Nesta semana, congratulei o Ministro Alexandre de Moraes pelo aniversário do seu “filho”, celebrado dia 14 de março:

— Ministro, o Brasil acompanha assombrado a sua desenvoltura ao cuidar sozinho dessa criança adoecida, que apesar de todos os problemas de saúde não para de crescer e dar trabalho.

Por isso, doutor, meus parabéns! Parabéns pelo aniversário do seu menino. Eu mal consigo imaginar seu orgulho como pai… O seu orgulho como pai do “inquérito das fake news” — o seu filho, que acaba de completar 3 anos.

Sabemos que o “pai biológico” é o Ministro Dias Toffoli, mas, como ensina a sabedoria popular, pai é quem cria. E foi o senhor que acompanhou tudo desde o comecinho: as primeiras ordens judiciais pra excluir aqueles perfis chatos das redes sociais; a primeira matéria censurada na imprensa — qual era mesmo o título da reportagem que o senhor mandou tirar do ar? Ah, “O amigo do amigo do meu pai”.

Ministro, não se aflija, o senhor foi um pai muito presente. Estava lá desde as primeiras brincadeiras de cala-boca-não-morreu, acompanhou toda a fase de buscas e apreensões — como ele adorava fuçar a vida alheia atrás de alguma coisa, não é?

E a primeira palavra, o senhor se recorda? “Cumpra-se” — quem vai falar que ele não puxou o pai? Lembra daquela vez que ele não conseguia entender de jeito nenhum o que era flagrante permanente?

— O que é isso, papai?

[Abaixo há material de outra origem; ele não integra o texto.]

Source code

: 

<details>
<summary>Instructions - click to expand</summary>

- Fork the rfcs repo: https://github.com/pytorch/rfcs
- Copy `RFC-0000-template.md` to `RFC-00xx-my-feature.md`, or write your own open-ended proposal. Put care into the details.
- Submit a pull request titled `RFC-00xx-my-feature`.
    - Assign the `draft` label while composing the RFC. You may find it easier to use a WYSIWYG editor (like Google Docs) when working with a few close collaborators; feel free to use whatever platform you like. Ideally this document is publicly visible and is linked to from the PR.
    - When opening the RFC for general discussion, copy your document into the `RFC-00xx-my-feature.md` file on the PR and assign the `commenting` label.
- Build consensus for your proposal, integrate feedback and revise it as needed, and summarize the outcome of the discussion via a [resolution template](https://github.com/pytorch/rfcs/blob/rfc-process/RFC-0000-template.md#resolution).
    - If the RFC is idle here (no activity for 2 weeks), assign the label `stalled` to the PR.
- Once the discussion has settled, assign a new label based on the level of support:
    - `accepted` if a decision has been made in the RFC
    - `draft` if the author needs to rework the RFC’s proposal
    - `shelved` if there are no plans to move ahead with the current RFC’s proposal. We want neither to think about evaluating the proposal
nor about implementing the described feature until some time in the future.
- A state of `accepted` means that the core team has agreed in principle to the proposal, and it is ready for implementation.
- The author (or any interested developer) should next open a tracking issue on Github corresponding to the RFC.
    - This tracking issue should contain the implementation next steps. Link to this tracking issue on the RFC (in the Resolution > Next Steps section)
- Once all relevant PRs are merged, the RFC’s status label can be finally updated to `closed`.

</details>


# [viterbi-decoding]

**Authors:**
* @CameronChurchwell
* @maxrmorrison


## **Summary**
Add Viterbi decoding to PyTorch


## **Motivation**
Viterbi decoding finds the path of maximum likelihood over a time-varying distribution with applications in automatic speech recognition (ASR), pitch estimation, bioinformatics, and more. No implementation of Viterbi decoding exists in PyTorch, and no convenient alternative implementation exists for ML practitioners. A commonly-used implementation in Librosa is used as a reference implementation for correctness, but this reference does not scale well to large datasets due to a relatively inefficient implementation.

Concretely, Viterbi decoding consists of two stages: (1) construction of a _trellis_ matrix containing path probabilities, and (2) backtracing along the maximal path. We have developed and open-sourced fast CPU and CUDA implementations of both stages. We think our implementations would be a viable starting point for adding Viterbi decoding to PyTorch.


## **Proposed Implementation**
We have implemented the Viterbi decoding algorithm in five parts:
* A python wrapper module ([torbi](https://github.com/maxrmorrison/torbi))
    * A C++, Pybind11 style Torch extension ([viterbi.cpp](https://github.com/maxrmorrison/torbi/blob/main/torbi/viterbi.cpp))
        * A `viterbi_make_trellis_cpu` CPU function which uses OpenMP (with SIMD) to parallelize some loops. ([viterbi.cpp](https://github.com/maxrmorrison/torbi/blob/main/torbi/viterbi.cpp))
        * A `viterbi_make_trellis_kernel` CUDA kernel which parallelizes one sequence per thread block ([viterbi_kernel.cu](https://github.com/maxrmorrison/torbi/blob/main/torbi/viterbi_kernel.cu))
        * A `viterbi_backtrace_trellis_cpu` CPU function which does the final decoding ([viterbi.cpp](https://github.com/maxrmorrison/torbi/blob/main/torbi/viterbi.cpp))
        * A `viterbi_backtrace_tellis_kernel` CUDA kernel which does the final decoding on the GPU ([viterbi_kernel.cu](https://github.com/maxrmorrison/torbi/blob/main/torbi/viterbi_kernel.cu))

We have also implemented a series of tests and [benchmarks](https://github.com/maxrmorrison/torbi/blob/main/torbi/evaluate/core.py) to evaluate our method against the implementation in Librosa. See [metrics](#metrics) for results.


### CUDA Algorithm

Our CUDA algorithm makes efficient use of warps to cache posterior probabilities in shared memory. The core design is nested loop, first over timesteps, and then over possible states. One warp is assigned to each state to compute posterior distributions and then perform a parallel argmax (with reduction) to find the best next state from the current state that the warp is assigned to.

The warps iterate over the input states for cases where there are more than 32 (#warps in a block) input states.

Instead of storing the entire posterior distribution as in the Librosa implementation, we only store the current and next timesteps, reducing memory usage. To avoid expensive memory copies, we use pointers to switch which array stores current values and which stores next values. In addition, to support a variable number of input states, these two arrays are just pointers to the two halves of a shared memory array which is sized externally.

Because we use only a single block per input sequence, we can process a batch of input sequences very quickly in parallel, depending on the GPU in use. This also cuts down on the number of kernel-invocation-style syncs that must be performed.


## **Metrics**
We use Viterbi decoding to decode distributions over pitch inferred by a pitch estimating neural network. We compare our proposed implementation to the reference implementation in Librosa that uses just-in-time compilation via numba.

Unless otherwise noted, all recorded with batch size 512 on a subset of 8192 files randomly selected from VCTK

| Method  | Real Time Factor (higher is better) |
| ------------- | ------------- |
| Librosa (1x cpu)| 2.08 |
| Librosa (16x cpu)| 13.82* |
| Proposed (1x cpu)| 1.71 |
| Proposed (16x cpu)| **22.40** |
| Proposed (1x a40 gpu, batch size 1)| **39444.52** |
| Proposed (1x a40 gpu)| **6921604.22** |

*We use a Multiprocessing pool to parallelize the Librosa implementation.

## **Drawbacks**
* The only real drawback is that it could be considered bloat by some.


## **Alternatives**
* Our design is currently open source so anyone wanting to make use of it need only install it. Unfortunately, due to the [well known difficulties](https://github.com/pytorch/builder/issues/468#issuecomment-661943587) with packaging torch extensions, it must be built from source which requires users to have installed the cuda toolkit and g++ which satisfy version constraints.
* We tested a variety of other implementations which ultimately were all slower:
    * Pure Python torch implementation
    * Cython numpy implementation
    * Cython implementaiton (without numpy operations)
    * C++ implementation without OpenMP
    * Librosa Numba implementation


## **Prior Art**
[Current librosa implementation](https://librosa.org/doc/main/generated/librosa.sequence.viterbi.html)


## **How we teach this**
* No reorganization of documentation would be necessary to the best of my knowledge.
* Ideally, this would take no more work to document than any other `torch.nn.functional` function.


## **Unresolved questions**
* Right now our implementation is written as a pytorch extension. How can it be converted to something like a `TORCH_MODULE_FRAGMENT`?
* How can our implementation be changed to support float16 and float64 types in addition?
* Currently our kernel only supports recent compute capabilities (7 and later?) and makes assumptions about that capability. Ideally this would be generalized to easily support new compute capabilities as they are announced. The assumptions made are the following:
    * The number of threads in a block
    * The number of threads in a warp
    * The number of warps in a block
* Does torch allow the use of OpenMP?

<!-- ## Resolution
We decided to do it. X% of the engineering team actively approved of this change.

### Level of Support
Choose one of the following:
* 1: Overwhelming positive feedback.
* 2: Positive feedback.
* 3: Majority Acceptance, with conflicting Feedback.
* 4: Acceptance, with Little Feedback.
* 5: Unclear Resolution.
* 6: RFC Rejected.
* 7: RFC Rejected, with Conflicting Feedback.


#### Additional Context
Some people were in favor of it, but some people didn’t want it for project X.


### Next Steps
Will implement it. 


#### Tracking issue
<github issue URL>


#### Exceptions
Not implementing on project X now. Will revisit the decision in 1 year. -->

Eu nunca vi nada parecido… — uma graça!

Além de presente, o senhor tem sido um pai muito protetor, Ministro, do tipo “pai coruja”: ninguém consegue chegar perto do seu filho, ninguém sabe nada dele, nenhuma informação. Mas o pouco que a gente acompanha aqui de fora é de partir o coração: ele dando os primeiros passos com o senhor segurando a mãozinha trêmula dele é fofo demais — e nós sabemos o que se passa na cabeça de um pai, Ministro; é natural que o senhor também tivesse as suas dúvidas e incertezas sobre o futuro:

— Será que vai dar pra prender um jornalista?

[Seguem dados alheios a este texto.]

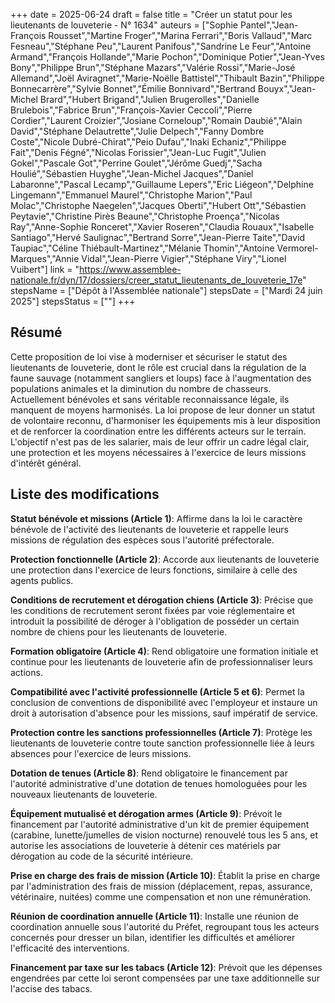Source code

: +++
date = 2025-06-24
draft = false
title = "Créer un statut pour les lieutenants de louveterie - N° 1634"
auteurs = ["Sophie Pantel","Jean-François Rousset","Martine Froger","Marina Ferrari","Boris Vallaud","Marc Fesneau","Stéphane Peu","Laurent Panifous","Sandrine Le Feur","Antoine Armand","François Hollande","Marie Pochon","Dominique Potier","Jean-Yves Bony","Philippe Brun","Stéphane Mazars","Valérie Rossi","Marie-José Allemand","Joël Aviragnet","Marie-Noëlle Battistel","Thibault Bazin","Philippe Bonnecarrère","Sylvie Bonnet","Émilie Bonnivard","Bertrand Bouyx","Jean-Michel Brard","Hubert Brigand","Julien Brugerolles","Danielle Brulebois","Fabrice Brun","François-Xavier Ceccoli","Pierre Cordier","Laurent Croizier","Josiane Corneloup","Romain Daubié","Alain David","Stéphane Delautrette","Julie Delpech","Fanny Dombre Coste","Nicole Dubré-Chirat","Peio Dufau","Inaki Echaniz","Philippe Fait","Denis Fégné","Nicolas Forissier","Jean-Luc Fugit","Julien Gokel","Pascale Got","Perrine Goulet","Jérôme Guedj","Sacha Houlié","Sébastien Huyghe","Jean-Michel Jacques","Daniel Labaronne","Pascal Lecamp","Guillaume Lepers","Eric Liégeon","Delphine Lingemann","Emmanuel Maurel","Christophe Marion","Paul Molac","Christophe Naegelen","Jacques Oberti","Hubert Ott","Sébastien Peytavie","Christine Pirès Beaune","Christophe Proença","Nicolas Ray","Anne-Sophie Ronceret","Xavier Roseren","Claudia Rouaux","Isabelle Santiago","Hervé Saulignac","Bertrand Sorre","Jean-Pierre Taite","David Taupiac","Céline Thiébault-Martinez","Mélanie Thomin","Antoine Vermorel-Marques","Annie Vidal","Jean-Pierre Vigier","Stéphane Viry","Lionel Vuibert"]
link = "https://www.assemblee-nationale.fr/dyn/17/dossiers/creer_statut_lieutenants_de_louveterie_17e"
stepsName = ["Dépôt à l'Assemblée nationale"]
stepsDate = ["Mardi 24 juin 2025"]
stepsStatus = [""]
+++

## Résumé

Cette proposition de loi vise à moderniser et sécuriser le statut des lieutenants de louveterie, dont le rôle est crucial dans la régulation de la faune sauvage (notamment sangliers et loups) face à l'augmentation des populations animales et la diminution du nombre de chasseurs. Actuellement bénévoles et sans véritable reconnaissance légale, ils manquent de moyens harmonisés. La loi propose de leur donner un statut de volontaire reconnu, d'harmoniser les équipements mis à leur disposition et de renforcer la coordination entre les différents acteurs sur le terrain. L'objectif n'est pas de les salarier, mais de leur offrir un cadre légal clair, une protection et les moyens nécessaires à l'exercice de leurs missions d'intérêt général.

## Liste des modifications

**Statut bénévole et missions (Article 1)**: Affirme dans la loi le caractère bénévole de l'activité des lieutenants de louveterie et rappelle leurs missions de régulation des espèces sous l'autorité préfectorale.

**Protection fonctionnelle (Article 2)**: Accorde aux lieutenants de louveterie une protection dans l'exercice de leurs fonctions, similaire à celle des agents publics.

**Conditions de recrutement et dérogation chiens (Article 3)**: Précise que les conditions de recrutement seront fixées par voie réglementaire et introduit la possibilité de déroger à l'obligation de posséder un certain nombre de chiens pour les lieutenants de louveterie.

**Formation obligatoire (Article 4)**: Rend obligatoire une formation initiale et continue pour les lieutenants de louveterie afin de professionnaliser leurs actions.

**Compatibilité avec l'activité professionnelle (Article 5 et 6)**: Permet la conclusion de conventions de disponibilité avec l'employeur et instaure un droit à autorisation d'absence pour les missions, sauf impératif de service.

**Protection contre les sanctions professionnelles (Article 7)**: Protège les lieutenants de louveterie contre toute sanction professionnelle liée à leurs absences pour l'exercice de leurs missions.

**Dotation de tenues (Article 8)**: Rend obligatoire le financement par l'autorité administrative d'une dotation de tenues homologuées pour les nouveaux lieutenants de louveterie.

**Équipement mutualisé et dérogation armes (Article 9)**: Prévoit le financement par l'autorité administrative d'un kit de premier équipement (carabine, lunette/jumelles de vision nocturne) renouvelé tous les 5 ans, et autorise les associations de louveterie à détenir ces matériels par dérogation au code de la sécurité intérieure.

**Prise en charge des frais de mission (Article 10)**: Établit la prise en charge par l'administration des frais de mission (déplacement, repas, assurance, vétérinaire, nuitées) comme une compensation et non une rémunération.

**Réunion de coordination annuelle (Article 11)**: Installe une réunion de coordination annuelle sous l'autorité du Préfet, regroupant tous les acteurs concernés pour dresser un bilan, identifier les difficultés et améliorer l'efficacité des interventions.

**Financement par taxe sur les tabacs (Article 12)**: Prévoit que les dépenses engendrées par cette loi seront compensées par une taxe additionnelle sur l'accise des tabacs.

— Será que vai dar pra prender um parlamentar?… Os amiguinhos dele vão aceitar?

Mas mesmo nos momentos mais difíceis o senhor estava lá, impassível ao lado da sua criação, do seu legado, do seu filho. Impossível esquecer a tentativa de tirá-lo do senhor à força; quando aquela moça procuradora exigiu a guarda do seu filho, alegando que ela tinha direito de participar da sua criação, que esse era o devido processo legal — ainda bem que senhor não dá a menor bola pra esse tipo de coisa.

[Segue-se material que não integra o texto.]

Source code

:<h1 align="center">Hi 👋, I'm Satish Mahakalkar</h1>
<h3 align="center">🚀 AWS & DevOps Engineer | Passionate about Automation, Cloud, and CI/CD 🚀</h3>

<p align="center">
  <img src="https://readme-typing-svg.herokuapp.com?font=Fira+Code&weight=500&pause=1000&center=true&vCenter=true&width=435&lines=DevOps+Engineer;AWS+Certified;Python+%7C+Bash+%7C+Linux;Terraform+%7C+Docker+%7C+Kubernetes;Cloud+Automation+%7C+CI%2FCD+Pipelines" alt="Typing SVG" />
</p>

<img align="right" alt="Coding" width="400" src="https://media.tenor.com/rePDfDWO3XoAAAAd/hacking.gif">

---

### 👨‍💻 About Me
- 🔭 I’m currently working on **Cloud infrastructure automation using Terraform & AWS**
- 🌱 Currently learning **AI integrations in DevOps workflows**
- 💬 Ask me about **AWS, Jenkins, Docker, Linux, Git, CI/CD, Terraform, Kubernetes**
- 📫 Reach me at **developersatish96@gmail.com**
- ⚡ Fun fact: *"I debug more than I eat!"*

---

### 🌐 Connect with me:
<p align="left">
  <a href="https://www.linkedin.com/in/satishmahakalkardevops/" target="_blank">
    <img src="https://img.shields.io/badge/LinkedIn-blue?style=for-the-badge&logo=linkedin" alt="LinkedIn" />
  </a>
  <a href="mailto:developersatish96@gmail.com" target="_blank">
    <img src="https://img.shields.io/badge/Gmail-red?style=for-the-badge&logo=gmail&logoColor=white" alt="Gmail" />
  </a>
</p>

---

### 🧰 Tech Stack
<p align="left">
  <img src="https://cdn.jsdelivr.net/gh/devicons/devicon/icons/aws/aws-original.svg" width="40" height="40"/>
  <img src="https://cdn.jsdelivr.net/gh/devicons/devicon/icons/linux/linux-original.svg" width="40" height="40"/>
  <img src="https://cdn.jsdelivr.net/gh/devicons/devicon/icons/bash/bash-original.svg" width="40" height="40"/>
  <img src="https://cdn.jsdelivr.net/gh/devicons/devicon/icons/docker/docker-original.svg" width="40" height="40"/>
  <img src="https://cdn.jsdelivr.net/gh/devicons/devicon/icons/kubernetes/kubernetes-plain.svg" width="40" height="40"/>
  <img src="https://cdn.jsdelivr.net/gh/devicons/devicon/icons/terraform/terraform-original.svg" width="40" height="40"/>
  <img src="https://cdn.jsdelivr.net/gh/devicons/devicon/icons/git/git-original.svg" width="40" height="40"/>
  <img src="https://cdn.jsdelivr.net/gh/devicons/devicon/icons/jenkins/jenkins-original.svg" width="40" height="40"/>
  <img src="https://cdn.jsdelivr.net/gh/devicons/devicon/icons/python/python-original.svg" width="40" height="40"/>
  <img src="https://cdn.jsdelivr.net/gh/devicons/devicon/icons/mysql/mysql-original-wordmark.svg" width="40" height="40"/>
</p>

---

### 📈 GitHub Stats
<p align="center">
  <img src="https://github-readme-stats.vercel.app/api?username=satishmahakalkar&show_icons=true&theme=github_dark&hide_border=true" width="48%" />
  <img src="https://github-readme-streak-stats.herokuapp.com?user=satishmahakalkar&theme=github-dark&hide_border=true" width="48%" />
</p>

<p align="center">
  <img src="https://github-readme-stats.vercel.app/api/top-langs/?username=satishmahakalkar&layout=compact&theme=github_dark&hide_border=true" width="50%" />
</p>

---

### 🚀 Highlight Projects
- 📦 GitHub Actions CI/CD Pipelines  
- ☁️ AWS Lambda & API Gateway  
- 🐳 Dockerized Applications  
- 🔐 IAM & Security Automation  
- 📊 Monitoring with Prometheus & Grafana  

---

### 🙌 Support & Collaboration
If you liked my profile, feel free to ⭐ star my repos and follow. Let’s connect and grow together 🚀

E quer saber? O senhor está certo, doutor! Vai ligar para o que as pessoas pensam?! Ainda mais essa gente maldosa, que acha que pode sair por aí criticando o senhor e as decisões do seu Tribunal — quem eles pensam que são? Donos do país?! Não passam de meros eleitores.

A propósito, Ministro, falando nisso, não sei se o senhor reparou, mas olha que coincidência: faz 1 ano que mais de 2 milhões e 700 mil brasileiros subscreveram aquele abaixo-assinado pedindo pro Congresso Nacional analisar o pedido de impeachment em seu desfavor. Imagina um absurdo desses! Impedir um pai tão zeloso, como o senhor, de continuar cuidando do próprio filho — este país está de ponta-cabeça.

Tenha certeza de que o Brasil inteiro sabe quem é o paizão orgulhoso do inquérito das fake news

Ainda bem que aquele rapaz do Senado, o Pacheco, é seu amigo e engavetou essa história toda. Eu até tentei mandar uma mensagem de agradecimento em seu nome, Ministro, mas algo grave deve ter acontecido, porque as redes sociais do Pacheco estão todas bloqueadas. Acho que é caso de avisá-lo, deve ter um monte de gente que quer elogiar o trabalho do Senador, mas não consegue acesso a ele.

Mas me perdoe a digressão, Ministro Alexandre de Moraes. Sei que o que realmente importa agora é marcar essa data, o 14 de março, em homenagem ao senhor e ao seu rebento. Essa data que, sem querer, passou batida pela grande imprensa — como andam distraídos os jornalistas nesses últimos tempos…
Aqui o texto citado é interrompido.